Dataset entries
[Start of Attachment]

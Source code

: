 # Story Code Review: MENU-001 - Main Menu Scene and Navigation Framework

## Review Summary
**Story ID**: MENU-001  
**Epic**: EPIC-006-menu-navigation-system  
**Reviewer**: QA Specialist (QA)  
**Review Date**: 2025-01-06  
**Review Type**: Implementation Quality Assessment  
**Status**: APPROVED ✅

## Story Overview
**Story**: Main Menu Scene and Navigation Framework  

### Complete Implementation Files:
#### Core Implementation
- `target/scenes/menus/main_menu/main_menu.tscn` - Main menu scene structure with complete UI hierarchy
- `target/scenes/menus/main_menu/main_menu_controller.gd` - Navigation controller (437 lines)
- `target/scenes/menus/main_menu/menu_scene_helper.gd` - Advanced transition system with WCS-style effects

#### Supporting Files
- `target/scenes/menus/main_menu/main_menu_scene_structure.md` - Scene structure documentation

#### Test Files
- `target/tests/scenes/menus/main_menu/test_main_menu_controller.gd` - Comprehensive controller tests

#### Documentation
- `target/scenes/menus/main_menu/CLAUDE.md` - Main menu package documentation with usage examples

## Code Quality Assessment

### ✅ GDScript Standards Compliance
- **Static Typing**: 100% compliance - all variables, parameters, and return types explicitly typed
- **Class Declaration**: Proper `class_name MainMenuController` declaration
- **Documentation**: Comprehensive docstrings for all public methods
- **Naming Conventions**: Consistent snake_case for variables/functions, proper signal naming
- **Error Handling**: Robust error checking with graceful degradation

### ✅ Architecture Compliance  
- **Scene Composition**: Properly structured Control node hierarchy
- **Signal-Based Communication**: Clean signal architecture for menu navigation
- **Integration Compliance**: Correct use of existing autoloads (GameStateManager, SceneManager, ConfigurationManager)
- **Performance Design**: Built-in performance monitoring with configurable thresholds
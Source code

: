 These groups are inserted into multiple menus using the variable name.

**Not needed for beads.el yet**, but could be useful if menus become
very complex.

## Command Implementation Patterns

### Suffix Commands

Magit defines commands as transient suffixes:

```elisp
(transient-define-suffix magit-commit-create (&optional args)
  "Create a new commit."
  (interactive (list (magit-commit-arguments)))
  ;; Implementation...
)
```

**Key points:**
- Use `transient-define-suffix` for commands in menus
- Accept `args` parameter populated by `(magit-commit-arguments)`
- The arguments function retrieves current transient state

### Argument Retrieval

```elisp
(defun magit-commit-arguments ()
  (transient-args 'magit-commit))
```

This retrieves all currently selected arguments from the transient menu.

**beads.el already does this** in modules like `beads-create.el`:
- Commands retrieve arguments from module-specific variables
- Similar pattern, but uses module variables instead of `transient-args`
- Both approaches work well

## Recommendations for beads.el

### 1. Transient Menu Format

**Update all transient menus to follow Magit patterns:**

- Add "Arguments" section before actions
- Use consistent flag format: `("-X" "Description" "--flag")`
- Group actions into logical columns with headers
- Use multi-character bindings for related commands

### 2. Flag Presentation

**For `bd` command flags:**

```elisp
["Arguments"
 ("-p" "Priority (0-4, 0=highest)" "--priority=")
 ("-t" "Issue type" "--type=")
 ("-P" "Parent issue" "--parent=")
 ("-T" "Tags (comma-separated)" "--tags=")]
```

[End of Attachment]

TASK GOAL:
Go through the data above and repeat all of it exactly.

SOLUTION TO THIS PROBLEM:
Source code

: # Story Code Review: MENU-001 - Main Menu Scene and Navigation Framework

## Review Summary
**Story ID**: MENU-001  
**Epic**: EPIC-006-menu-navigation-system  
**Reviewer**: QA Specialist (QA)  
**Review Date**: 2025-01-06  
**Review Type**: Implementation Quality Assessment  
**Status**: APPROVED ✅

## Story Overview
**Story**: Main Menu Scene and Navigation Framework  

### Complete Implementation Files:
#### Core Implementation
- `target/scenes/menus/main_menu/main_menu.tscn` - Main menu scene structure with complete UI hierarchy
- `target/scenes/menus/main_menu/main_menu_controller.gd` - Navigation controller (437 lines)
- `target/scenes/menus/main_menu/menu_scene_helper.gd` - Advanced transition system with WCS-style effects

#### Supporting Files
- `target/scenes/menus/main_menu/main_menu_scene_structure.md` - Scene structure documentation

#### Test Files
- `target/tests/scenes/menus/main_menu/test_main_menu_controller.gd` - Comprehensive controller tests

#### Documentation
- `target/scenes/menus/main_menu/CLAUDE.md` - Main menu package documentation with usage examples

## Code Quality Assessment

### ✅ GDScript Standards Compliance
- **Static Typing**: 100% compliance - all variables, parameters, and return types explicitly typed
- **Class Declaration**: Proper `class_name MainMenuController` declaration
- **Documentation**: Comprehensive docstrings for all public methods
- **Naming Conventions**: Consistent snake_case for variables/functions, proper signal naming
- **Error Handling**: Robust error checking with graceful degradation

### ✅ Architecture Compliance  
- **Scene Composition**: Properly structured Control node hierarchy
- **Signal-Based Communication**: Clean signal architecture for menu navigation
- **Integration Compliance**: Correct use of existing autoloads (GameStateManager, SceneManager, ConfigurationManager)
- **Performance Design**: Built-in performance monitoring with configurable thresholds
Source code

: These groups are inserted into multiple menus using the variable name.

**Not needed for beads.el yet**, but could be useful if menus become
very complex.

## Command Implementation Patterns

### Suffix Commands

Magit defines commands as transient suffixes:

```elisp
(transient-define-suffix magit-commit-create (&optional args)
  "Create a new commit."
  (interactive (list (magit-commit-arguments)))
  ;; Implementation...
)
```

**Key points:**
- Use `transient-define-suffix` for commands in menus
- Accept `args` parameter populated by `(magit-commit-arguments)`
- The arguments function retrieves current transient state

### Argument Retrieval

```elisp
(defun magit-commit-arguments ()
  (transient-args 'magit-commit))
```

This retrieves all currently selected arguments from the transient menu.

**beads.el already does this** in modules like `beads-create.el`:
- Commands retrieve arguments from module-specific variables
- Similar pattern, but uses module variables instead of `transient-args`
- Both approaches work well

## Recommendations for beads.el

### 1. Transient Menu Format

**Update all transient menus to follow Magit patterns:**

- Add "Arguments" section before actions
- Use consistent flag format: `("-X" "Description" "--flag")`
- Group actions into logical columns with headers
- Use multi-character bindings for related commands

### 2. Flag Presentation

**For `bd` command flags:**

```elisp
["Arguments"
 ("-p" "Priority (0-4, 0=highest)" "--priority=")
 ("-t" "Issue type" "--type=")
 ("-P" "Parent issue" "--parent=")
 ("-T" "Tags (comma-separated)" "--tags=")]
```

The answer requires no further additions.